> **Required work**: Examine each line of the listing below. Copy those in which the string "Native" appears.

> **Listed records**:

-- -- --

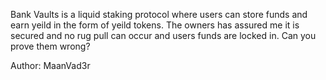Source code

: Bank Vaults is a liquid staking protocol where users can store funds and earn yeild in the form of yeild tokens. The owners has assured me it is secured and no rug pull can occur and users funds are locked in. Can you prove them wrong?

Author: MaanVad3r
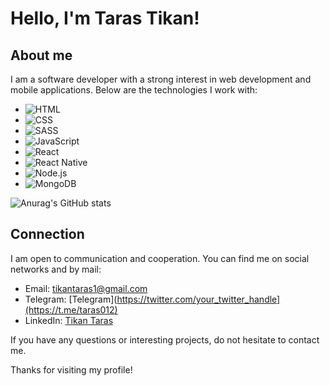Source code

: # Hello, I'm Taras Tikan!

## About me
I am a software developer with a strong interest in web development and mobile applications. Below are the technologies I work with:

- ![HTML](https://img.shields.io/badge/-HTML-orange)
- ![CSS](https://img.shields.io/badge/-CSS-blue)
- ![SASS](https://img.shields.io/badge/-SASS-pink)
- ![JavaScript](https://img.shields.io/badge/-JavaScript-yellow)
- ![React](https://img.shields.io/badge/-React-blueviolet)
- ![React Native](https://img.shields.io/badge/-React_Native-purple)
- ![Node.js](https://img.shields.io/badge/-Node.js-green)
- ![MongoDB](https://img.shields.io/badge/-MongoDB-brightgreen)

![Anurag's GitHub stats](https://github-readme-stats.vercel.app/api?username=TarasTikan&theme=dark&show_icons=true)
## Connection
I am open to communication and cooperation. You can find me on social networks and by mail:

- Email: tikantaras1@gmail.com
- Telegram: [Telegram](https://twitter.com/your_twitter_handle](https://t.me/taras012)
- LinkedIn: [Tikan Taras](https://www.linkedin.com/in/taras-tikan-317b7a1a7/)

If you have any questions or interesting projects, do not hesitate to contact me.

Thanks for visiting my profile!
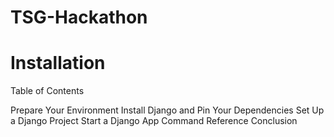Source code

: # TSG-Hackathon

# Installation
Table of Contents

Prepare Your Environment
Install Django and Pin Your Dependencies
Set Up a Django Project
Start a Django App
Command Reference
Conclusion
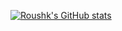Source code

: [![Roushk's GitHub stats](https://github-readme-stats.vercel.app/api?username=roushk)](https://github.com/anuraghazra/github-readme-stats)
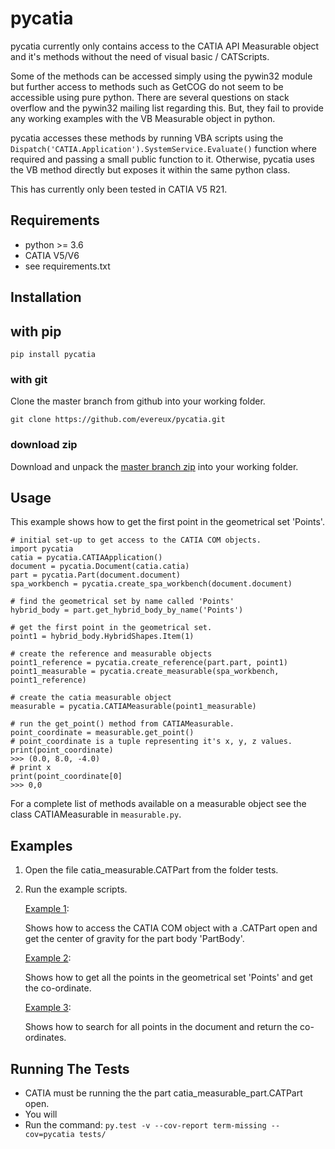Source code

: # pycatia

pycatia currently only contains access to the CATIA API Measurable 
object and it's methods without the need of visual basic / CATScripts. 

Some of the methods can be accessed simply using the pywin32 module but further 
access to methods such as GetCOG do not seem to be accessible using pure python.
There are several questions on stack overflow and the pywin32 mailing list regarding
this. But, they fail to provide any working examples with the VB Measurable object 
in python. 

pycatia accesses these methods by running VBA scripts using the 
`Dispatch('CATIA.Application').SystemService.Evaluate()` function where required
 and passing a small public function to it. Otherwise, pycatia uses the VB method 
directly but exposes it within the same python class.

This has currently only been tested in CATIA V5 R21.

## Requirements

* python >= 3.6 
* CATIA V5/V6
* see requirements.txt

## Installation

## with pip

    pip install pycatia

### with git
Clone the master branch from github into your working folder.

    git clone https://github.com/evereux/pycatia.git

### download zip
Download and unpack the  [master branch zip](https://github.com/evereux/pycatia/archive/master.zip) into your working folder.


## Usage

This example shows how to get the first point in the geometrical set 'Points'.

    # initial set-up to get access to the CATIA COM objects.
    import pycatia
    catia = pycatia.CATIAApplication()
    document = pycatia.Document(catia.catia)
    part = pycatia.Part(document.document)
    spa_workbench = pycatia.create_spa_workbench(document.document)

    # find the geometrical set by name called 'Points'
    hybrid_body = part.get_hybrid_body_by_name('Points')

    # get the first point in the geometrical set.
    point1 = hybrid_body.HybridShapes.Item(1)

    # create the reference and measurable objects
    point1_reference = pycatia.create_reference(part.part, point1)
    point1_measurable = pycatia.create_measurable(spa_workbench, point1_reference)

    # create the catia measurable object
    measurable = pycatia.CATIAMeasurable(point1_measurable)

    # run the get_point() method from CATIAMeasurable.
    point_coordinate = measurable.get_point()
    # point_coordinate is a tuple representing it's x, y, z values.
    print(point_coordinate)
    >>> (0.0, 8.0, -4.0)
    # print x
    print(point_coordinate[0]
    >>> 0,0

For a complete list of methods available on a measurable object see
the class CATIAMeasurable in `measurable.py`.

## Examples

1. Open the file catia_measurable.CATPart from the folder tests.
2. Run the example scripts.

    [Example 1](https://github.com/evereux/pycatia/blob/master/example_1.py):

    Shows how to access the CATIA COM object with a .CATPart open and get the center
    of gravity for the part body 'PartBody'.
    
    [Example 2](https://github.com/evereux/pycatia/blob/master/example_2.py):

    Shows how to get all the points in the geometrical set 'Points' and get the co-ordinate.
    
    [Example 3](https://github.com/evereux/pycatia/blob/master/example_3.py):
    
    Shows how to search for all points in the document and return the co-ordinates.
    
## Running The Tests
* CATIA must be running the the part catia_measurable_part.CATPart open.
* You will
* Run the command: `py.test -v --cov-report term-missing --cov=pycatia tests/`
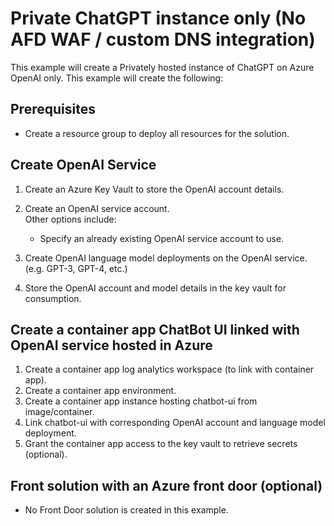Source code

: # Private ChatGPT instance only (No AFD WAF / custom DNS integration)

This example will create a Privately hosted instance of ChatGPT on Azure OpenAI only. This example will create the following:

## Prerequisites

- Create a resource group to deploy all resources for the solution.  

## Create OpenAI Service

1. Create an Azure Key Vault to store the OpenAI account details.
2. Create an OpenAI service account.  
    Other options include:
    - Specify an already existing OpenAI service account to use.

3. Create OpenAI language model deployments on the OpenAI service. (e.g. GPT-3, GPT-4, etc.)
4. Store the OpenAI account and model details in the key vault for consumption.

## Create a container app ChatBot UI linked with OpenAI service hosted in Azure

1. Create a container app log analytics workspace (to link with container app).
2. Create a container app environment.
3. Create a container app instance hosting chatbot-ui from image/container.
4. Link chatbot-ui with corresponding OpenAI account and language model deployment.
5. Grant the container app access to the key vault to retrieve secrets (optional).

## Front solution with an Azure front door (optional)

- No Front Door solution is created in this example.

<!-- BEGIN_TF_DOCS -->

<!-- END_TF_DOCS -->
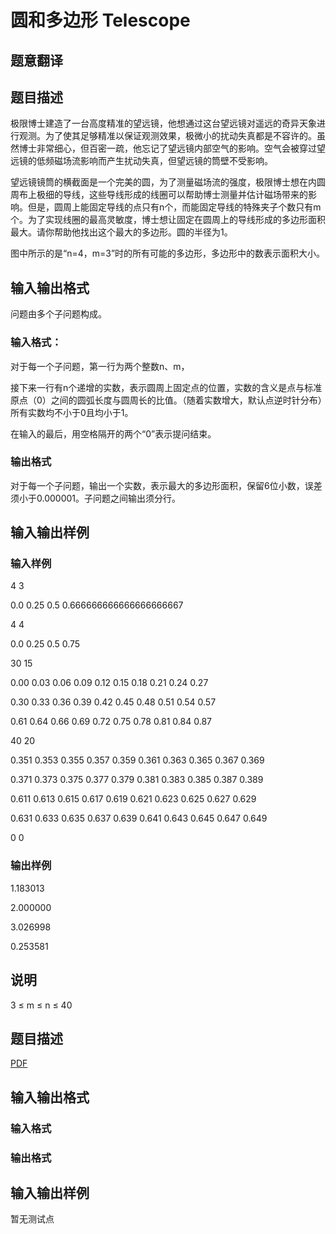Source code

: # 圆和多边形 Telescope

## 题意翻译

## 题目描述

极限博士建造了一台高度精准的望远镜，他想通过这台望远镜对遥远的奇异天象进行观测。为了使其足够精准以保证观测效果，极微小的扰动失真都是不容许的。虽然博士非常细心，但百密一疏，他忘记了望远镜内部空气的影响。空气会被穿过望远镜的低频磁场流影响而产生扰动失真，但望远镜的筒壁不受影响。

望远镜镜筒的横截面是一个完美的圆，为了测量磁场流的强度，极限博士想在内圆周布上极细的导线，这些导线形成的线圈可以帮助博士测量并估计磁场带来的影响。但是，圆周上能固定导线的点只有n个，而能固定导线的特殊夹子个数只有m个。为了实现线圈的最高灵敏度，博士想让固定在圆周上的导线形成的多边形面积最大。请你帮助他找出这个最大的多边形。圆的半径为1。

图中所示的是“n=4，m=3”时的所有可能的多边形，多边形中的数表示面积大小。

## 输入输出格式

问题由多个子问题构成。

### 输入格式：

对于每一个子问题，第一行为两个整数n、m，

接下来一行有n个递增的实数，表示圆周上固定点的位置，实数的含义是点与标准原点（0）之间的圆弧长度与圆周长的比值。（随着实数增大，默认点逆时针分布）所有实数均不小于0且均小于1。

在输入的最后，用空格隔开的两个“0”表示提问结束。

### 输出格式

对于每一个子问题，输出一个实数，表示最大的多边形面积，保留6位小数，误差须小于0.000001。子问题之间输出须分行。

## 输入输出样例

### 输入样例

4 3

0.0 0.25 0.5 0.666666666666666666667

4 4

0.0 0.25 0.5 0.75

30 15

0.00 0.03 0.06 0.09 0.12 0.15 0.18 0.21 0.24 0.27

0.30 0.33 0.36 0.39 0.42 0.45 0.48 0.51 0.54 0.57

0.61 0.64 0.66 0.69 0.72 0.75 0.78 0.81 0.84 0.87

40 20

0.351 0.353 0.355 0.357 0.359 0.361 0.363 0.365 0.367 0.369

0.371 0.373 0.375 0.377 0.379 0.381 0.383 0.385 0.387 0.389

0.611 0.613 0.615 0.617 0.619 0.621 0.623 0.625 0.627 0.629

0.631 0.633 0.635 0.637 0.639 0.641 0.643 0.645 0.647 0.649

0 0

### 输出样例

1.183013

2.000000

3.026998

0.253581

## 说明

3 ≤ m ≤ n ≤ 40

## 题目描述

[problemUrl]: https://uva.onlinejudge.org/index.php?option=com_onlinejudge&Itemid=8&category=448&page=show_problem&problem=4318

[PDF](https://uva.onlinejudge.org/external/15/p1543.pdf)

## 输入输出格式

### 输入格式

### 输出格式

## 输入输出样例

暂无测试点

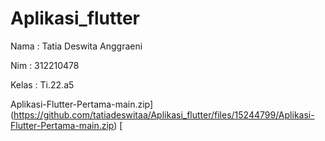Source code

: # Aplikasi_flutter

Nama : Tatia Deswita Anggraeni

Nim : 312210478

Kelas : Ti.22.a5

Aplikasi-Flutter-Pertama-main.zip](https://github.com/tatiadeswitaa/Aplikasi_flutter/files/15244799/Aplikasi-Flutter-Pertama-main.zip)
[
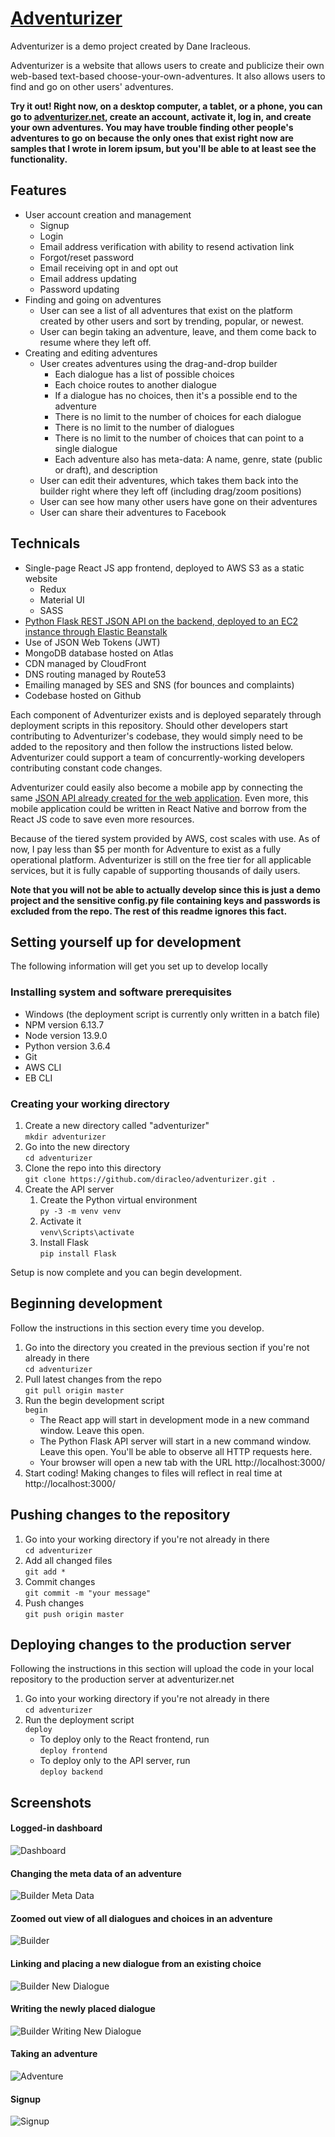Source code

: # [Adventurizer](https://adventurizer.net)

Adventurizer is a demo project created by Dane Iracleous. 

Adventurizer is a website that allows users to create and publicize their own web-based text-based choose-your-own-adventures. It also allows users to find and go on other users' adventures.

**Try it out! Right now, on a desktop computer, a tablet, or a phone, you can go to [adventurizer.net](https://adventurizer.net), create an account, activate it, log in, and create your own adventures. You may have trouble finding other people's adventures to go on because the only ones that exist right now are samples that I wrote in lorem ipsum, but you'll be able to at least see the functionality.**

## Features

  * User account creation and management
    * Signup
    * Login
    * Email address verification with ability to resend activation link
    * Forgot/reset password
    * Email receiving opt in and opt out
    * Email address updating
    * Password updating
  * Finding and going on adventures
    * User can see a list of all adventures that exist on the platform created by other users and sort by trending, popular, or newest. 
    * User can begin taking an adventure, leave, and them come back to resume where they left off.
  * Creating and editing adventures
    * User creates adventures using the drag-and-drop builder
      * Each dialogue has a list of possible choices
      * Each choice routes to another dialogue
      * If a dialogue has no choices, then it's a possible end to the adventure
      * There is no limit to the number of choices for each dialogue
      * There is no limit to the number of dialogues
      * There is no limit to the number of choices that can point to a single dialogue
      * Each adventure also has meta-data: A name, genre, state (public or draft), and description
    * User can edit their adventures, which takes them back into the builder right where they left off (including drag/zoom positions)
    * User can see how many other users have gone on their adventures
    * User can share their adventures to Facebook


## Technicals

  * Single-page React JS app frontend, deployed to AWS S3 as a static website
    * Redux
    * Material UI
    * SASS
  * [Python Flask REST JSON API on the backend, deployed to an EC2 instance through Elastic Beanstalk](backend)
  * Use of JSON Web Tokens (JWT)
  * MongoDB database hosted on Atlas
  * CDN managed by CloudFront
  * DNS routing managed by Route53
  * Emailing managed by SES and SNS (for bounces and complaints)
  * Codebase hosted on Github

Each component of Adventurizer exists and is deployed separately through deployment scripts in this repository. Should other developers start contributing to Adventurizer's codebase, they would simply need to be added to the repository and then follow the instructions listed below. Adventurizer could support a team of concurrently-working developers contributing constant code changes.

Adventurizer could easily also become a mobile app by connecting the same [JSON API already created for the web application](backend). Even more, this mobile application could be written in React Native and borrow from the React JS code to save even more resources.

Because of the tiered system provided by AWS, cost scales with use. As of now, I pay less than $5 per month for Adventure to exist as a fully operational platform. Adventurizer is still on the free tier for all applicable services, but it is fully capable of supporting thousands of daily users.

**Note that you will not be able to actually develop since this is just a demo project and the sensitive config.py file containing keys and passwords is excluded from the repo. The rest of this readme ignores this fact.**

## Setting yourself up for development

The following information will get you set up to develop locally

### Installing system and software prerequisites

  * Windows (the deployment script is currently only written in a batch file)
  * NPM version 6.13.7
  * Node version 13.9.0
  * Python version 3.6.4
  * Git
  * AWS CLI
  * EB CLI

### Creating your working directory

  1. Create a new directory called "adventurizer" <br/>`mkdir adventurizer`
  1. Go into the new directory <br/>`cd adventurizer`
  1. Clone the repo into this directory <br/>`git clone https://github.com/diracleo/adventurizer.git .`
  1. Create the API server
      1. Create the Python virtual environment <br/>`py -3 -m venv venv`
      1. Activate it <br/>`venv\Scripts\activate`
      1. Install Flask <br/>`pip install Flask`

Setup is now complete and you can begin development.

## Beginning development

Follow the instructions in this section every time you develop.

  1. Go into the directory you created in the previous section if you're not already in there <br/>`cd adventurizer`
  1. Pull latest changes from the repo <br/>`git pull origin master`
  1. Run the begin development script <br/>`begin`
      * The React app will start in development mode in a new command window. Leave this open.
      * The Python Flask API server will start in a new command window. Leave this open. You'll be able to observe all HTTP requests here.
      * Your browser will open a new tab with the URL http://localhost:3000/
  1. Start coding! Making changes to files will reflect in real time at http://localhost:3000/

## Pushing changes to the repository

  1. Go into your working directory if you're not already in there <br/>`cd adventurizer`
  1. Add all changed files <br/>`git add *`
  1. Commit changes <br/>`git commit -m "your message"`
  1. Push changes <br/>`git push origin master`

## Deploying changes to the production server

Following the instructions in this section will upload the code in your local repository to the production server at adventurizer.net

  1. Go into your working directory if you're not already in there <br/>`cd adventurizer`
  1. Run the deployment script <br/>`deploy`
      * To deploy only to the React frontend, run <br/>`deploy frontend`
      * To deploy only to the API server, run <br/>`deploy backend`

## Screenshots

#### Logged-in dashboard 
![Dashboard](promo/dashboard.jpg)

#### Changing the meta data of an adventure
![Builder Meta Data](promo/builder-meta-data.jpg)

#### Zoomed out view of all dialogues and choices in an adventure
![Builder](promo/builder.jpg)

#### Linking and placing a new dialogue from an existing choice
![Builder New Dialogue](promo/builder-new-dialogue.jpg)

#### Writing the newly placed dialogue
![Builder Writing New Dialogue](promo/builder-new-dialogue-writing.jpg)

#### Taking an adventure
![Adventure](promo/taking-adventure.jpg)

#### Signup
![Signup](promo/signup.jpg)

-- -- --

> **Result of this exercise**:
- ![React Native](https://img.shields.io/badge/-React_Native-purple)
Adventurizer could easily also become a mobile app by connecting the same [JSON API already created for the web application](backend). Even more, this mobile application could be written in React Native and borrow from the React JS code to save even more resources.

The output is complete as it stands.